Since 2000, I've been pondering this issue a lot, trying to find a reasonable
solution for backup. I've finally found it:
BackupNetClone uses standard hard drives (currently the best cost/data ratio
available for computer storage) on a standard Linux system to create full
offsite backups of data. The data is transferred securely over the Internet
and is basically maintenance-free. At any time, the backup drive(s) can
be placed in any other Linux computer to gain full access to the data.
Additionally, the backup is stored in such a way as to provide something
better than incremental backups. Every backup performed is a full
backup, but the space consumed is only the difference between one backup and
the previous. The snapshots can be shared on a network to easily
retrieve any file from any previous backup.

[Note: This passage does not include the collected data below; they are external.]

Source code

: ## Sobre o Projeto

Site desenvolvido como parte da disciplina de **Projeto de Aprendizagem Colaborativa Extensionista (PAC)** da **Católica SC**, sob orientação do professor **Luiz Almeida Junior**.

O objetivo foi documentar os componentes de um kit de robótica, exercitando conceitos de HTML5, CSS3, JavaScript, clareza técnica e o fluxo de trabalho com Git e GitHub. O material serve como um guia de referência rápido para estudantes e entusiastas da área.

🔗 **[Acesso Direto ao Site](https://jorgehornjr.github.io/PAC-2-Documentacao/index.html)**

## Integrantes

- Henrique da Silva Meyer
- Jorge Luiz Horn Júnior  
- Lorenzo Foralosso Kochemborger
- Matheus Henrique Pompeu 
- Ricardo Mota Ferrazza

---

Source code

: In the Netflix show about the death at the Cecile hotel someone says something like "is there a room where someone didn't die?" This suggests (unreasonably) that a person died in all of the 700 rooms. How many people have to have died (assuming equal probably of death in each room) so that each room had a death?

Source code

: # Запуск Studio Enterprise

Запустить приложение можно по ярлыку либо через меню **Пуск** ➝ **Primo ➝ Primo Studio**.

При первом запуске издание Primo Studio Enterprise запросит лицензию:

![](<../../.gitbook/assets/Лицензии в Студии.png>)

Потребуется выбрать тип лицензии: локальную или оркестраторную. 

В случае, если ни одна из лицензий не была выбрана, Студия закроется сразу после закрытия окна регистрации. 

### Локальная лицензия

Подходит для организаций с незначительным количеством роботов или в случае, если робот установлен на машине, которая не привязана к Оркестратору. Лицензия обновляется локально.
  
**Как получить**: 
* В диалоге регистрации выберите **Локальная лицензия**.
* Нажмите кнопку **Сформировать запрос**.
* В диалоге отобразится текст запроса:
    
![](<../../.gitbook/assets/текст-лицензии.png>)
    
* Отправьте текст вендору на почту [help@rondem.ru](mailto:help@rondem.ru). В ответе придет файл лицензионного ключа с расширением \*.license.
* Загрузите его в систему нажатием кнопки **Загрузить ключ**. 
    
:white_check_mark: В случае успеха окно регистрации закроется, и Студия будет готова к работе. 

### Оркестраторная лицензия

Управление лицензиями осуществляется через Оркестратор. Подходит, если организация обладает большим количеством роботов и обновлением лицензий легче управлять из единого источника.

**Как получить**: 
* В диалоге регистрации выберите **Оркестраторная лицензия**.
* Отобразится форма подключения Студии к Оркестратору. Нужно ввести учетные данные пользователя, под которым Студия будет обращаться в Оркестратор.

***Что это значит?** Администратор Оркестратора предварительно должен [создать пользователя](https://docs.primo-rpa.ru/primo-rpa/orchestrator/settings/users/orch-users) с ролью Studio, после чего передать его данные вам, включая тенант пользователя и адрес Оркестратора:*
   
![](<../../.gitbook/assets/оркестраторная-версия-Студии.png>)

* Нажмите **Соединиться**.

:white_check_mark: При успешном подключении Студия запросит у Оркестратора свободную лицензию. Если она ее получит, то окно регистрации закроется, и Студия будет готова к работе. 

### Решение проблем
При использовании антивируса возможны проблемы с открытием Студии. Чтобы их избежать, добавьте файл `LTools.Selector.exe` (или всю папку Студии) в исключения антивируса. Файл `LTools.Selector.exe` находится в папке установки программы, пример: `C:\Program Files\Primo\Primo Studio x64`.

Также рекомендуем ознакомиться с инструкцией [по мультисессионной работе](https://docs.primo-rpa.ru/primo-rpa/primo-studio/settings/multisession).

BackupNetClone becomes especially exciting when combining it with current
NAS devices that already have Linux on them. I personally use it on the
D-Link DNS-323,
but other possibilities include D-Link DSM-G600,
Linksys
NSLU2,
TRENDnet
TS-I300,
LaCie
Ethernet
Disk mini, and more. (See
http://nas-central.org/ALL_COMMUNITIES/Collection_of_NAS-Hacking_communities.html
for more ideas.) With the two SATA slots in the DNS-323, I have the
ability to do offsite backup and even make a duplicate backup from one
slot to the other.
Technical Overview
BackupNetClone's operations run through various shell scripts
in the following order:
- start_here.sh
- system_config.sh
- create_lock.sh
- init_email.sh
- do_rsync.sh (for each server to back up)
- complete_email.sh
BackupNetClone roughly performs the following steps:
- check for lock file to make sure rsync/SSH is only running one instance
at a time
- create a lock file for the current instance
- rotate logs if necessary
- test a simple SSH connection to make sure rsync server (on "backup
client") is available
- open an SSH tunnel
- if no previous backups:
- rsync the full amount of data
- if previous backup available that we can use to transfer only
incremental data:
- create hard links from current backup to the previous backup, thus
making an effective duplicate of the previous backup/snapshot
- use rsync to find out what has changed since the previous backup
- remove the hard links for the files that have changed (otherwise the
hardlinks would cause rsync to update the files from previous
backups/snapshots as a side-effect of updating the current
backup)
- fully copy changed files from previous backup to current backup
- rsync only the changed files
- I realize I could've used rsync with --delete and --link-dest
options in order for rsync to automatically manage my
hard-linking. The problem with this (as pointed out in
one of the websites
shown on the main page) is that it
gets to be inefficient with large files that have small changes
often. So instead of having rsync transfer those changed files
in their entirety every time they change even a little (which is
how the --delete and --link-dest options behave currently), I
take advantage of rsync's manner of transferring just the
changed portions. I still get to use hard links for files that
haven't changed, so I get the best of both worlds with using no
space for unchanged files and yet still only transferring
minimal data for file changes. Maybe a future version of rsync
will implement this seamlessly.
- rsync again to delete any old files (if pruning is turned on)
- close the SSH tunnel
- send an email if configured to do so
Benjamin L. Brown, released to the Public Domain.